FFT fft = new FFT(256);
fft.fft(re, im);

float outputData[] = new float[256];
for (int i = 0; i < 128; i++) {
    outputData[i] = (float) Math.sqrt(re[i] * re[i]
    + im[i] * im[i]);
}

I plotted the contents of outputData (left,) and also used R to perform the FFT on my data (right.)

What am I doing wrong here? I am using the same code for executing the FFT that I see in other places.

EDIT: Following the advice of @PaulR to apply a windowing function, and the link provided by @BjornRoche (http://baumdevblog.blogspot.com.br/2010/11/butterworth-lowpass-filter-coefficients.html), I was able to solve my problem. The solution is pretty much what is described in that link. This is my graph now: http://imgur.com/wGs43

回答1:

The low frequency artefacts are probably due to a lack of windowing. Try applying a window function.

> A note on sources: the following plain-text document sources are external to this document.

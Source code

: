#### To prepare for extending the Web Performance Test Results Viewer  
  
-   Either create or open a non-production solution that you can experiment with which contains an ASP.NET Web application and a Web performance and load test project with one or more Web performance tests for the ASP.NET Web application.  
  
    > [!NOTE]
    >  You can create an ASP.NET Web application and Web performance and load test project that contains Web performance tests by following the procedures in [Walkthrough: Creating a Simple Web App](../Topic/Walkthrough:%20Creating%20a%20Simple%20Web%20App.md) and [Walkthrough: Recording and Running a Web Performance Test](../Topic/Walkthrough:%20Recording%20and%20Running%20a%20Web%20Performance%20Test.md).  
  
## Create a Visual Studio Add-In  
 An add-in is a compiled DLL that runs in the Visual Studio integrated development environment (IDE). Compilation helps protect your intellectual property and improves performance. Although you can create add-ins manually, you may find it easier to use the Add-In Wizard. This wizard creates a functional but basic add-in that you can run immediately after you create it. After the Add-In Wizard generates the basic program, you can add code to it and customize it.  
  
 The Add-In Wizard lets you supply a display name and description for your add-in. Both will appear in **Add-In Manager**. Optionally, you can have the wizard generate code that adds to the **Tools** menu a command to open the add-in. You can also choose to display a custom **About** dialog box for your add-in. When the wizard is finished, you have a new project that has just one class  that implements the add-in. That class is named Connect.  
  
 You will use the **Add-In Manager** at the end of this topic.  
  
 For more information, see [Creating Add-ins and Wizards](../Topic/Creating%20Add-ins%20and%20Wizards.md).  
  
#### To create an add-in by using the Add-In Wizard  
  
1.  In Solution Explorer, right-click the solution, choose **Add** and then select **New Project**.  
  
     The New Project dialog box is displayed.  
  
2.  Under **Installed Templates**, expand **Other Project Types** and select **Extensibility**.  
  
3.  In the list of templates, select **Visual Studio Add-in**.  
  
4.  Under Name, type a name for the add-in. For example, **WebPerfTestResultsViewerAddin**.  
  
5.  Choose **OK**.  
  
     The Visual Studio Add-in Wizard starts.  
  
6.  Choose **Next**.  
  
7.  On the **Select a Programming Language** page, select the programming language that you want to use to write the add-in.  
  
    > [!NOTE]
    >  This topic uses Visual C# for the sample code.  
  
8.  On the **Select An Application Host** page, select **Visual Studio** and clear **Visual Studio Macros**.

The overall shift is probably due to different scaling factors in the two different FFT implementations - my guess is that you are seeing a shift of 24 dB which corresponds to a difference in scaling by a factor of 256.



回答2:

Because all your data on left are above 0, for frequency analyze it is a DC signal. So after your fft, it abstract the DC signal out, it is very hugh. For your scene, you only need to cut off the DC signal, just preserve the signal over 0 Hz(AC signal), that makes sense.